Joe Purvis, who had attended kindergarten with Clinton in the little town of Hope, back when Bill Clinton’s name was still “Billy Blythe” and their mothers had pushed them on swings together, was traveling to Washington to attend a White House Christmas party. Purvis and his wife, Susan, caught the news while changing planes in Cincinnati. The couple looked at each other in horror. Purvis whispered, “My God....” The burly Purvis was big enough to pick Clinton up and throw him into the nearest river, and he felt like doing it now. Among other things, Bill had lied to his face, by flat-out denying the affair with Monica Lewinsky.

Yet the real culprit, Purvis felt, was not Bill Clinton. What ever had happened with this young intern “was really no one’s business but Bill’s and Monica Lewinsky’s and Hillary’s.” In Purvis’s mind, the true villain here was Kenneth Starr, the Whitewater independent counsel run amok. “I was appalled that Mr. Starr would issue this report that bordered on voyeurism,” he would explain, “trying to get a minute description of every sordid little detail of an encounter. Then printing it up ... and Congress publishing the thing and putting it on the Internet and turning it loose. Talk about obscenity.”

Purvis believed there was another group of bad guys — the extremists leading the Republican Congress, who had decided to press impeachment at all costs. They had proclaimed: “We don’t give a damn what the American people have said [in rebuffing the Republicans in the November elections]. We want impeachment, and we’re going to do it.” They were hell-bent on killing Bill Clinton’s presidency, regardless of the destruction it rained down on the country.

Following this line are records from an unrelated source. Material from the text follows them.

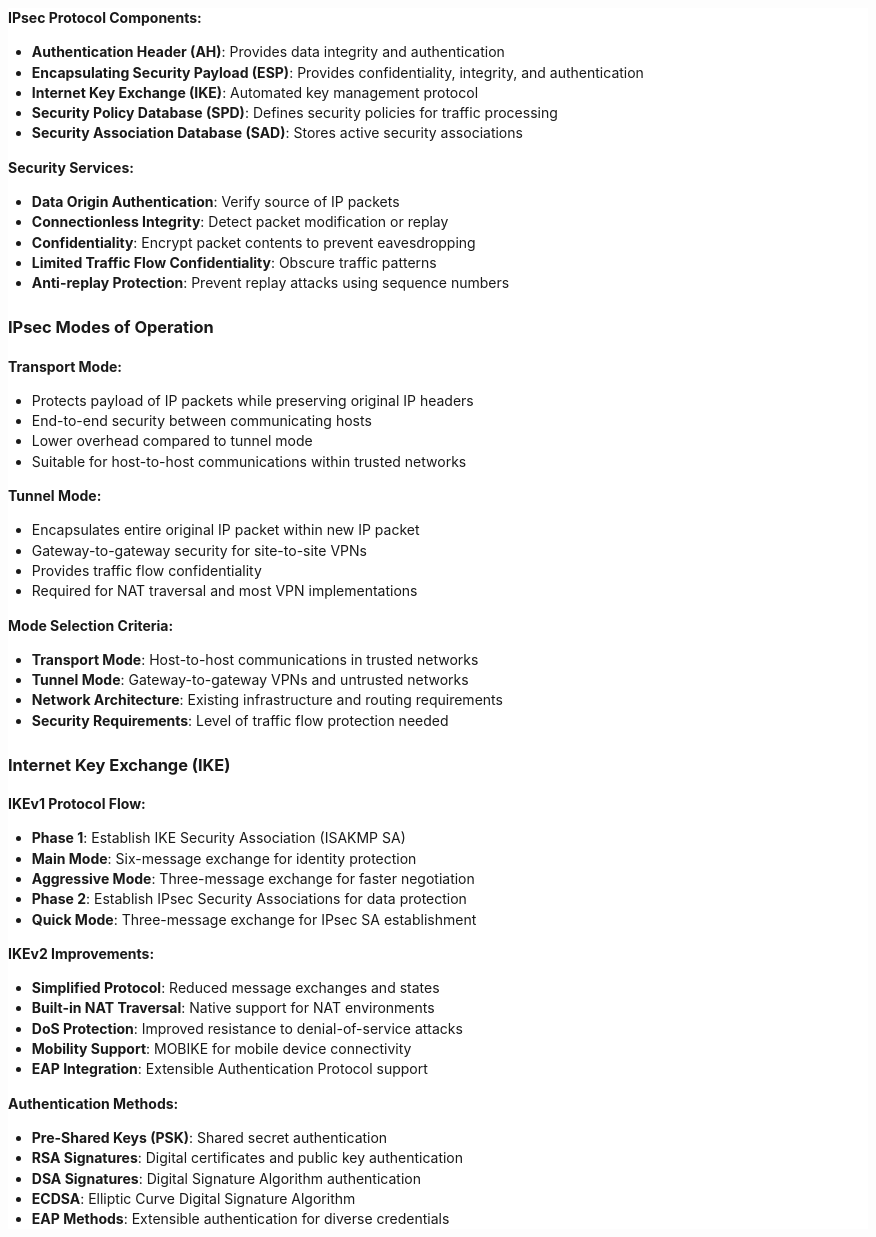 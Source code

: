 **IPsec Protocol Components:**
- **Authentication Header (AH)**: Provides data integrity and authentication
- **Encapsulating Security Payload (ESP)**: Provides confidentiality, integrity, and authentication
- **Internet Key Exchange (IKE)**: Automated key management protocol
- **Security Policy Database (SPD)**: Defines security policies for traffic processing
- **Security Association Database (SAD)**: Stores active security associations

**Security Services:**
- **Data Origin Authentication**: Verify source of IP packets
- **Connectionless Integrity**: Detect packet modification or replay
- **Confidentiality**: Encrypt packet contents to prevent eavesdropping
- **Limited Traffic Flow Confidentiality**: Obscure traffic patterns
- **Anti-replay Protection**: Prevent replay attacks using sequence numbers

### IPsec Modes of Operation
**Transport Mode:**
- Protects payload of IP packets while preserving original IP headers
- End-to-end security between communicating hosts
- Lower overhead compared to tunnel mode
- Suitable for host-to-host communications within trusted networks

**Tunnel Mode:**
- Encapsulates entire original IP packet within new IP packet
- Gateway-to-gateway security for site-to-site VPNs
- Provides traffic flow confidentiality
- Required for NAT traversal and most VPN implementations

**Mode Selection Criteria:**
- **Transport Mode**: Host-to-host communications in trusted networks
- **Tunnel Mode**: Gateway-to-gateway VPNs and untrusted networks
- **Network Architecture**: Existing infrastructure and routing requirements
- **Security Requirements**: Level of traffic flow protection needed

### Internet Key Exchange (IKE)
**IKEv1 Protocol Flow:**
- **Phase 1**: Establish IKE Security Association (ISAKMP SA)
- **Main Mode**: Six-message exchange for identity protection
- **Aggressive Mode**: Three-message exchange for faster negotiation
- **Phase 2**: Establish IPsec Security Associations for data protection
- **Quick Mode**: Three-message exchange for IPsec SA establishment

**IKEv2 Improvements:**
- **Simplified Protocol**: Reduced message exchanges and states
- **Built-in NAT Traversal**: Native support for NAT environments
- **DoS Protection**: Improved resistance to denial-of-service attacks
- **Mobility Support**: MOBIKE for mobile device connectivity
- **EAP Integration**: Extensible Authentication Protocol support

**Authentication Methods:**
- **Pre-Shared Keys (PSK)**: Shared secret authentication
- **RSA Signatures**: Digital certificates and public key authentication
- **DSA Signatures**: Digital Signature Algorithm authentication
- **ECDSA**: Elliptic Curve Digital Signature Algorithm
- **EAP Methods**: Extensible authentication for diverse credentials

Arkansas Supreme Court Justice David Newbern had known the Clintons since his days teaching at University of Arkansas Law School, back when Bill and Hillary had arrived in Fayetteville as young professors. Then-Governor Clinton had appointed him to the Court of Appeals in 1978. Now, on the verge of retirement from the state’s highest court, he owed a great debt of gratitude to Bill. Sitting with his wife, Carolyn, in the kitchen of their home in the Hillcrest neighborhood of Little Rock, Newbern couldn’t shake several disturbing images from his head. Mostly, he was thinking about “the promise Bill Clinton had as a young person.”

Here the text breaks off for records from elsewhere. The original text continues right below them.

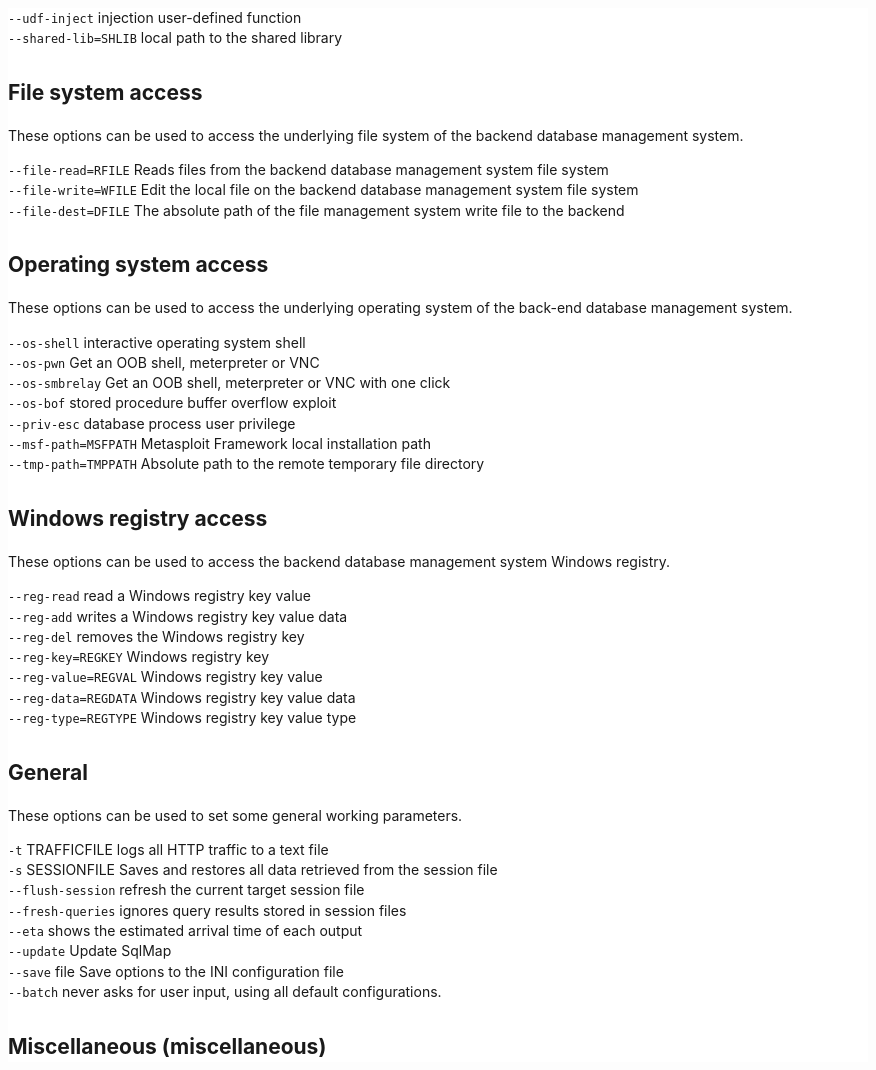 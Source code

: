 `--udf-inject`				 injection user-defined function  
`--shared-lib=SHLIB` 			 local path to the shared library

## File system access
These options can be used to access the underlying file system of the backend database management system.

`--file-read=RFILE` 			Reads files from the backend database management system file system  
`--file-write=WFILE`			Edit the local file on the backend database management system file system  
`--file-dest=DFILE` 			The absolute path of the file management system write file to the backend  

## Operating system access

These options can be used to access the underlying operating system of the back-end database management system.

`--os-shell`					 interactive operating system shell  
`--os-pwn`					   Get an OOB shell, meterpreter or VNC  
`--os-smbrelay`				 Get an OOB shell, meterpreter or VNC with one click  
`--os-bof`					   stored procedure buffer overflow exploit  
`--priv-esc`					 database process user privilege  
`--msf-path=MSFPATH`	 Metasploit Framework local installation path  
`--tmp-path=TMPPATH`	 Absolute path to the remote temporary file directory  


## Windows registry access

These options can be used to access the backend database management system Windows registry.

`--reg-read`					   read a Windows registry key value  
`--reg-add`					     writes a Windows registry key value data  
`--reg-del`					     removes the Windows registry key  
`--reg-key=REGKEY`			 Windows registry key  
`--reg-value=REGVAL`		 Windows registry key value  
`--reg-data=REGDATA`		 Windows registry key value data  
`--reg-type=REGTYPE`		 Windows registry key value type  

## General
These options can be used to set some general working parameters.

`-t` 					      TRAFFICFILE logs all HTTP traffic to a text file  
`-s` 					      SESSIONFILE Saves and restores all data retrieved from the session file  
`--flush-session` 	refresh the current target session file  
`--fresh-queries`		ignores query results stored in session files  
`--eta`				      shows the estimated arrival time of each output  
`--update`			    Update SqlMap  
`--save`				    file Save options to the INI configuration file  
`--batch`				    never asks for user input, using all default configurations.  

## Miscellaneous (miscellaneous)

Slideshow: A political life He was also thinking, specifically, about Hillary. A picture of Bill and Hillary, at the time they had just joined the law faculty at Fayetteville, flashed into his mind: One Sunday afternoon, the Clintons had attended a reception at the Newberns’ home on a tree-lined street off College Avenue. The senior professor had been standing on the porch with Hillary when he caught her stealing a glance across the street at a quaint home with a For Sale sign posted. The expression on Hillary’s face seemed to indicate that she “was thinking about the life they were about to lead [once Bill got into politics] and the life that they could lead if they wanted to just settle down. Stay there in Fayetteville — which is preposterous when you stop to think about it, given what occurred after that.” Yet as Newbern watched the impeachment votes recorded on his television screen on this Saturday in December, “it just struck me how different their lives would have been” if Bill and Hillary had told each other, “Let’s forget all this political stuff and become law professors, real law professors, and stay here.” As news commentators droned on about the impeachment, the image of Hillary staring wistfully at an old house in Fayetteville haunted him. The thought that Newbern couldn’t chase out of his mind was, Had Bill Clinton’s successes been worth the costs to him and his family?